Overwhelmingly, Australia’s top economists would rather the budget funds measures to cut carbon emissions than cuts income tax or company tax.
The Conversation’s pre-budget survey of a panel of 46 leading economists selected by the Economic Society of Australia finds almost half want a budget deficit smaller than the A$99.2 billion expected for 2021-22 and the $98.9 billion forecast for 2022-23 in the December budget update.
Higher commodity prices and lower than expected unemployment – which is lifting tax revenue while also cutting spending on benefits – is set to produce a deficit tens of billions of dollars lower, perhaps as low as $65 billion, absent new spending.
But a substantial chunk of those surveyed (41%) want an unchanged or bigger deficit to boost spending in other areas, including an accelerated transition to net-zero carbon emissions and Australia’s defence.
Arguing for a deficit about as big as last year’s, former OECD official Adrian Blundell-Wignall said while spending on defence was important, so too was spending on supply lines to make Australia less dependent on other countries. Events in the Ukraine showed supply chains were as important as weapons.
Curtin University’s Margaret Nowak said the huge reconstruction needs following the floods in NSW and Queensland suggested there was no potential to reduce the deficit and good reasons why it might climb.
Arguing with the majority in favour of a lower deficit, independent economist Nicki Hutley said the government should bank rather than spend any improved psoition to reduce debt ahead of higher interest rates. It would need “reserves at the ready” to deal with economic and geopolitical uncertainty.
James Morley of the University of Sydney said with the economy on the road to recovery, more government handouts would be likely to be inflationary, making it harder for the Reserve Bank to keep inflation within its target band.
Asked to pick up to two spending or tax bonus measures from a list of twelve that would most deserve a place in the budget, more than 60% of those surveyed nominated spending on the transition to net zero carbon emissions.
University of Adelaide economist Sue Richardson said if she had the option, she would have picked “remove all subsidies to fossil fuels”. More than 90% of Australia’s energy now comes from fossil fuels. Reducing that – as the government has said it expects to do to get to net zero emissions by 2050 – will require a massive effort, “made much harder by starting so late”.
More than 32% of those surveyed backed increases subsidies for childcare, in part because it would allow more parents to do more paid work. More than 26% supported a temporary boost to JobSeeker and other payments; 13% supported increased defence spending; and 10.9% supported infrastructure spending and investment in domestic manufacturing.
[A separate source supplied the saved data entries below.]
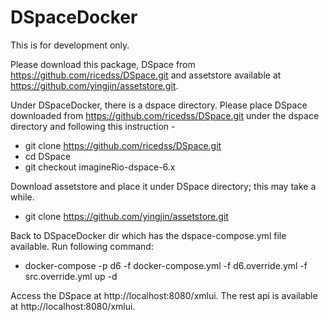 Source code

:# DSpaceDocker

This is for development only.

Please download this package, DSpace from https://github.com/ricedss/DSpace.git and assetstore available at https://github.com/yingjin/assetstore.git.

Under DSpaceDocker, there is a dspace directory. Please place DSpace downloaded from https://github.com/ricedss/DSpace.git under the dspace directory and following this instruction -
  - git clone https://github.com/ricedss/DSpace.git
  - cd DSpace 
  - git checkout imagineRio-dspace-6.x 
  
Download assetstore and place it under DSpace directory; this may take a while.
  - git clone https://github.com/yingjin/assetstore.git    

Back to DSpaceDocker dir which has the dspace-compose.yml file available. Run following command:

  - docker-compose -p d6 -f docker-compose.yml -f d6.override.yml -f src.override.yml up -d

Access the DSpace at http://localhost:8080/xmlui. The rest api is available at http://localhost:8080/xmlui.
Asked which of the measures should not be adopted, almost half (45%) picked a reduction in beer tax, and almost 35% nominated a reduction in fuel excise.
Saul Eslake said “gimmicks” such as cuts in beer or petrol excise failed to address the reality that Russia’s invasion of Ukraine had serious economic consequences for Australia, including reducing national income. Governments can’t “pretend this hasn’t happened”.
Instead, what governments could do was ensure Australia’s lowest earners don’t bear the brunt of that economic pain.
The best ways to do this were temporary increases in social security payments, or a one-off special payment, and tax rebates for genuine low earners.
Eslake would fund them from the extra tax that will flow from the companies and shareholders who will benefit from the higher commodity prices following Russia’s invasion.
UNSW Sydney’s Nigel Stapledon was sceptical about higher social security payments. Given Australia’s experiencing a near five-decade low in unemployment, and unprecedentedly high number of job vacancies, he said it was hard to justify a higher rate of JobSeeker.
Also high on the list of measures panellists felt should not be adopted were further company tax cuts (21.7%) and bringing forward the Stage 3 tax cuts income tax cuts directed at high earners and due to start in July 2024 (21.9%).
The budget will be delivered on Tuesday night.